- **ASSIGNMENT**: Starting with the line that contains "## One Modal" and stopping after the line that contains "MIT License ©", copy the entries below exactly. Include nothing else.

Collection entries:
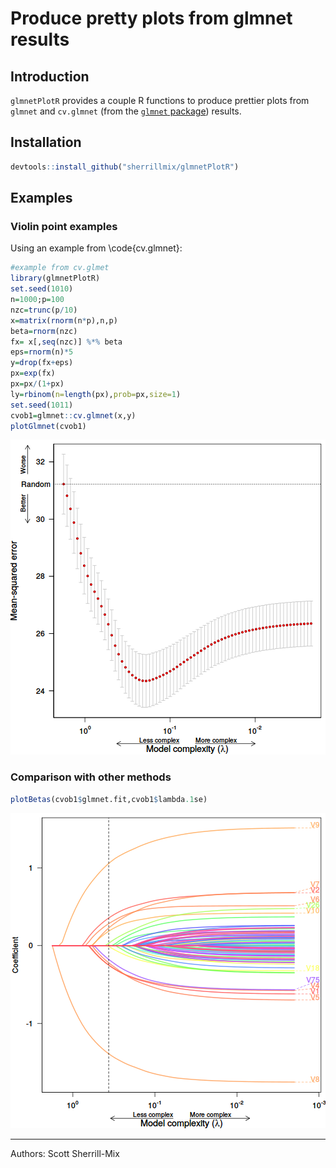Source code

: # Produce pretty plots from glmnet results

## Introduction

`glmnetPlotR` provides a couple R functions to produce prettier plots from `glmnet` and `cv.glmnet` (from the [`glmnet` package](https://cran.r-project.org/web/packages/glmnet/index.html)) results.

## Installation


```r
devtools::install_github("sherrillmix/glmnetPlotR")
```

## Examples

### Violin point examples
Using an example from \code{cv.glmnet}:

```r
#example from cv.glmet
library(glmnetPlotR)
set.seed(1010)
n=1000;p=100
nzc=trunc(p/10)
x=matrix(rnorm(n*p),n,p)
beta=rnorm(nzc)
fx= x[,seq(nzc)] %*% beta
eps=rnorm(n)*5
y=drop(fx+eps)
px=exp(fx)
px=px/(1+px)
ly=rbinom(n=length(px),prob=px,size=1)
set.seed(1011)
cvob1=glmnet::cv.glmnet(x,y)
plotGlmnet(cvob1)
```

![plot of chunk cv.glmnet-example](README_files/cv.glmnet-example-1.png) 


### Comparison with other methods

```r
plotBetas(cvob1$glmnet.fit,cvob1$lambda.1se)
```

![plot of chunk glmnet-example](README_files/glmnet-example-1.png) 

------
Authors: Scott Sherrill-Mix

--

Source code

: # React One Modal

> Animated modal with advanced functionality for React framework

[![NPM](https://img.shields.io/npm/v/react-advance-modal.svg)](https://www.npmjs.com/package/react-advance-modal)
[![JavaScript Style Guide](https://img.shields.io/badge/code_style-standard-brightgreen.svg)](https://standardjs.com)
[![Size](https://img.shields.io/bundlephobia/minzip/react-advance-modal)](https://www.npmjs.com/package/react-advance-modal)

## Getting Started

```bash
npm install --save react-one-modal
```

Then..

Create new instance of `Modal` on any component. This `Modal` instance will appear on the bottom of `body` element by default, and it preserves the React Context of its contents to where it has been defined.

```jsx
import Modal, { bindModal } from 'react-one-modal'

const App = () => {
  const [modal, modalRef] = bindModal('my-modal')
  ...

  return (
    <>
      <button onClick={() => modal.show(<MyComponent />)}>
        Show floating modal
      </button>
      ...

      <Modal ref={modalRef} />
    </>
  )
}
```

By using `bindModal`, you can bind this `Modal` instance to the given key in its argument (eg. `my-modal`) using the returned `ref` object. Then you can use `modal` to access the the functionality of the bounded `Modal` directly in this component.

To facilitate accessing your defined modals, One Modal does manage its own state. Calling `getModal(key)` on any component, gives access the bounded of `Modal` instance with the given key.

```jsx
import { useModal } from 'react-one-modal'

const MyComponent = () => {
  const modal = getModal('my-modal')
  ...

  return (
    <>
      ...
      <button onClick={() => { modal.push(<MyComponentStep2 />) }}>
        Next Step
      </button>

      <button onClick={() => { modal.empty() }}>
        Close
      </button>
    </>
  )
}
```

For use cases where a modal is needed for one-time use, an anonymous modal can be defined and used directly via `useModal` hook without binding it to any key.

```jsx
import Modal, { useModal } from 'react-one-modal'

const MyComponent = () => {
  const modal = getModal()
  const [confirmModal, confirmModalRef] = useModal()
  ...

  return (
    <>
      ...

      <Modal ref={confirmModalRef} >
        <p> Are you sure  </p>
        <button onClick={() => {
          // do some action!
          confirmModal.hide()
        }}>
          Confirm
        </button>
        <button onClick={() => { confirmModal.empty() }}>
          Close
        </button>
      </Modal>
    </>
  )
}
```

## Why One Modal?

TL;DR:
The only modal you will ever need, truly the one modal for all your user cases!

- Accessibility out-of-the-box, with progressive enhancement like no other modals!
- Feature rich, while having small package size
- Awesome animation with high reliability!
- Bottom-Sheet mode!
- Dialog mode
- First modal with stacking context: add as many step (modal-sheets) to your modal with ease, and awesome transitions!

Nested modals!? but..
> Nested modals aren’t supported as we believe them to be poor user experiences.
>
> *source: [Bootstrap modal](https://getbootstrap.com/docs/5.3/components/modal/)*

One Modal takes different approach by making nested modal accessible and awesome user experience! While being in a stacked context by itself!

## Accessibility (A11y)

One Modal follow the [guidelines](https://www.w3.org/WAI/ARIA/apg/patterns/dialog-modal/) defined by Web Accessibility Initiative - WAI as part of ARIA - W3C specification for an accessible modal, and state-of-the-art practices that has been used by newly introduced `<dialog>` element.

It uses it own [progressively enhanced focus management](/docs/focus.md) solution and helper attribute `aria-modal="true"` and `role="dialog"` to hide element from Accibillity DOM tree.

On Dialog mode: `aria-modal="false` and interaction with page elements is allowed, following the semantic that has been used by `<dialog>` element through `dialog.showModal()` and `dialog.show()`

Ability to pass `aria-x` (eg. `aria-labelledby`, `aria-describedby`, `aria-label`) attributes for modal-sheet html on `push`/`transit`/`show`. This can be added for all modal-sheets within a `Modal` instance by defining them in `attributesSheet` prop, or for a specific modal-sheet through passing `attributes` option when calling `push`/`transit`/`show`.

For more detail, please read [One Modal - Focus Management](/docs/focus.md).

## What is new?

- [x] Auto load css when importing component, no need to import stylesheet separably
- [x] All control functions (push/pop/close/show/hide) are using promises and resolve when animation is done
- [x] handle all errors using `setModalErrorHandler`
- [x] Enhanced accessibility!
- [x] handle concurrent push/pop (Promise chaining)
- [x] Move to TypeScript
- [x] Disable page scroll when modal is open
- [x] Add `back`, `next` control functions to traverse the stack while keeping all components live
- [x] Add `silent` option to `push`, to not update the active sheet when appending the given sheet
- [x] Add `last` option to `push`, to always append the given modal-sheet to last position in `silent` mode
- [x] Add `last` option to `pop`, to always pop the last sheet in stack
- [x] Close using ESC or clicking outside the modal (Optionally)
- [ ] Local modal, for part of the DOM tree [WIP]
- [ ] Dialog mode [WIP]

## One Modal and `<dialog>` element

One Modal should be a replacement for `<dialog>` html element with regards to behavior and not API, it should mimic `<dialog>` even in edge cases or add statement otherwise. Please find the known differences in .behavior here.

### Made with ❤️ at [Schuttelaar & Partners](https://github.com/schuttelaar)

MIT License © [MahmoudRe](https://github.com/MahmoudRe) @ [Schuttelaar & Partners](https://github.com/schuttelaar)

...

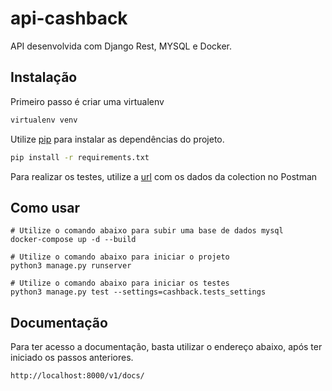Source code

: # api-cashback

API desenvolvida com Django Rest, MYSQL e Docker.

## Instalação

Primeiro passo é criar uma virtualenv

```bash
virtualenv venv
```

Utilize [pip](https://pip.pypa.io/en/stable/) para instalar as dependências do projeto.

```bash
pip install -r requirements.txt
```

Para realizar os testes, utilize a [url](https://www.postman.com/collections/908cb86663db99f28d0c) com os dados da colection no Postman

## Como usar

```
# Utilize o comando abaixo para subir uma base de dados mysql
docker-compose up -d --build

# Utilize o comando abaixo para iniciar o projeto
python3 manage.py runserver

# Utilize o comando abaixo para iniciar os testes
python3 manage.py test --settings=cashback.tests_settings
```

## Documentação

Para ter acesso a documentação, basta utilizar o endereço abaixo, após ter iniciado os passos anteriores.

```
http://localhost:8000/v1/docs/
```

- **ANSWER TO THIS EXERCISE**:
## One Modal and `<dialog>` element

One Modal should be a replacement for `<dialog>` html element with regards to behavior and not API, it should mimic `<dialog>` even in edge cases or add statement otherwise. Please find the known differences in .behavior here.

### Made with ❤️ at [Schuttelaar & Partners](https://github.com/schuttelaar)

MIT License © [MahmoudRe](https://github.com/MahmoudRe) @ [Schuttelaar & Partners](https://github.com/schuttelaar)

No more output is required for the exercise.